• EXERCISE
When you reach the line containing "From here, go" in the records below, start copying exactly, and stop once you have copied the line containing "application, and can".

(SOURCE DATA Opens)

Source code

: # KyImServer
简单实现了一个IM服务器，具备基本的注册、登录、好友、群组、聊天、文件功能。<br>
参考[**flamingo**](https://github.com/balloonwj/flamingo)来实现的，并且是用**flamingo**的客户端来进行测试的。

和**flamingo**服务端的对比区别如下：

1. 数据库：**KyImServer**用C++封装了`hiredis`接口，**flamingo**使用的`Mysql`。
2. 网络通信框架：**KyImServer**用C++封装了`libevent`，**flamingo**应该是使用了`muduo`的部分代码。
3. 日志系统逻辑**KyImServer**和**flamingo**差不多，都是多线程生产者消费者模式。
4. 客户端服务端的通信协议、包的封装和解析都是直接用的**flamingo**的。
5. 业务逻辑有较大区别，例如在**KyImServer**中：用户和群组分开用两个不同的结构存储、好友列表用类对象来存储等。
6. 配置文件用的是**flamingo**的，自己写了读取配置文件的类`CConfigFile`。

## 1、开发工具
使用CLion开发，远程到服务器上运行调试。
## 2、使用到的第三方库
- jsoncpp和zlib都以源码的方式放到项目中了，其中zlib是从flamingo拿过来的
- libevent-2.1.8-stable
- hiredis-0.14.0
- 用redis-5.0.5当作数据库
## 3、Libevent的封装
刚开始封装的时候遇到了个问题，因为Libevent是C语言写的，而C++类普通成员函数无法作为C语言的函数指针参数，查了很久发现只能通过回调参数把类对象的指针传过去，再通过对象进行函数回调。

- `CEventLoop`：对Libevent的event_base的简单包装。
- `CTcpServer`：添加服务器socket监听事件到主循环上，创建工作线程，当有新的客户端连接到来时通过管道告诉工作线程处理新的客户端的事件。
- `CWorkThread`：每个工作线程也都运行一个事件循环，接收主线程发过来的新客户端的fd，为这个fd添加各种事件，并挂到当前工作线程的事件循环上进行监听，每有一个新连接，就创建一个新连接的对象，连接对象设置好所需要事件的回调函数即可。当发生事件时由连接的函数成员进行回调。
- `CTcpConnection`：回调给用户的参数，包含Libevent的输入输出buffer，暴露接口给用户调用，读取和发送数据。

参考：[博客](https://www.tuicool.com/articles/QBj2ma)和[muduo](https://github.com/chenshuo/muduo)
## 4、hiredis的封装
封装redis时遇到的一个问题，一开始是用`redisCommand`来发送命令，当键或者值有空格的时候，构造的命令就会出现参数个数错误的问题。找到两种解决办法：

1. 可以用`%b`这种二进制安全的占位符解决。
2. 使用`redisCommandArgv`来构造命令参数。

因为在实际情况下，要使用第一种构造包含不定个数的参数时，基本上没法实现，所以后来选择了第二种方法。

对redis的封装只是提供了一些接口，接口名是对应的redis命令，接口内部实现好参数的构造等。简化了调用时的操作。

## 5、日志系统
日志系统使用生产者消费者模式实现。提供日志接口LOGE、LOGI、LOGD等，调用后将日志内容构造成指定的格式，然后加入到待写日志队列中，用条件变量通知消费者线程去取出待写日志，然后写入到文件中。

(SOURCE DATA Closes)
(SOURCE DATA Opens)

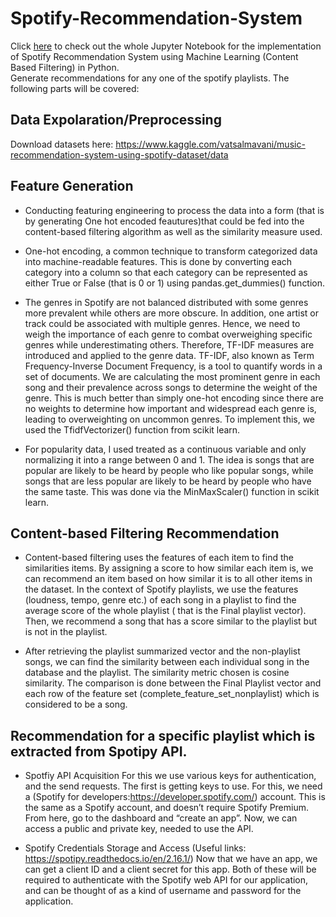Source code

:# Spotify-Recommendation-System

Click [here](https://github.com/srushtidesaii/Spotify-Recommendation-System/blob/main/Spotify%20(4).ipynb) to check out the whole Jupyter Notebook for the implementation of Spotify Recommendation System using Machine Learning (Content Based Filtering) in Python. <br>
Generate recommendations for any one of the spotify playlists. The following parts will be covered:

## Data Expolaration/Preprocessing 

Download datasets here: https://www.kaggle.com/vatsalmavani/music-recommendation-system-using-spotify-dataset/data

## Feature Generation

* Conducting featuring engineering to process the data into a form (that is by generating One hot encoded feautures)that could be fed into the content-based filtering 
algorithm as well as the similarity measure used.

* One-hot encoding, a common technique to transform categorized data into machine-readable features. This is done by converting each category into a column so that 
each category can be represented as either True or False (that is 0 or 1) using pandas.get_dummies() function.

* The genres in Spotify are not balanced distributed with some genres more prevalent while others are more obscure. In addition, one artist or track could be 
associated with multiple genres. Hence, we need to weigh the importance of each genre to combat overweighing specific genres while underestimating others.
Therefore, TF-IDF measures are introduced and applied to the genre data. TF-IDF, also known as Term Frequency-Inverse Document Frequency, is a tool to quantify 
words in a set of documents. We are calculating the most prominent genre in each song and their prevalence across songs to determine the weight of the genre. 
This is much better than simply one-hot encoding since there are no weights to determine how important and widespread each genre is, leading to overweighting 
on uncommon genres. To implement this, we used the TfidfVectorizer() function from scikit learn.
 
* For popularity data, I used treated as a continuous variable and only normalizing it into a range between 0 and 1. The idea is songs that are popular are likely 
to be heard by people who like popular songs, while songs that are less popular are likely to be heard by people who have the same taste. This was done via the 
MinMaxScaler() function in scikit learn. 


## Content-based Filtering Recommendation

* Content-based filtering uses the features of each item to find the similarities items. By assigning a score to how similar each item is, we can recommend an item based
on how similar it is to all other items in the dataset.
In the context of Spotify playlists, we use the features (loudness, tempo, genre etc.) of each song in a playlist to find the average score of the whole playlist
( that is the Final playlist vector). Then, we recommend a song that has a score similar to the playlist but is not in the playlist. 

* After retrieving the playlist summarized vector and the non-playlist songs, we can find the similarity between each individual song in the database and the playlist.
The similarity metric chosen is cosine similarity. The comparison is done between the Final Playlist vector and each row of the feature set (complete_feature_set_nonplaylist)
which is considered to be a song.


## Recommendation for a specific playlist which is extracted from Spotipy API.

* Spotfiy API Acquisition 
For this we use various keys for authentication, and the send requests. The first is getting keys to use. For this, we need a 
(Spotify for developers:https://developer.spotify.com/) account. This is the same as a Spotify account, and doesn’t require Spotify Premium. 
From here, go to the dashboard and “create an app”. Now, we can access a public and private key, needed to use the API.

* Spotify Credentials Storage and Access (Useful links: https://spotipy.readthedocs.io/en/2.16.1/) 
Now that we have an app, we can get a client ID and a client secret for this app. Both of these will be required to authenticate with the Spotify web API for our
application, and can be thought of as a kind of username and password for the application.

(SOURCE DATA Closes)

• TASK OUTPUT
From here, go to the dashboard and “create an app”. Now, we can access a public and private key, needed to use the API.

* Spotify Credentials Storage and Access (Useful links: https://spotipy.readthedocs.io/en/2.16.1/) 
Now that we have an app, we can get a client ID and a client secret for this app. Both of these will be required to authenticate with the Spotify web API for our
application, and can be thought of as a kind of username and password for the application.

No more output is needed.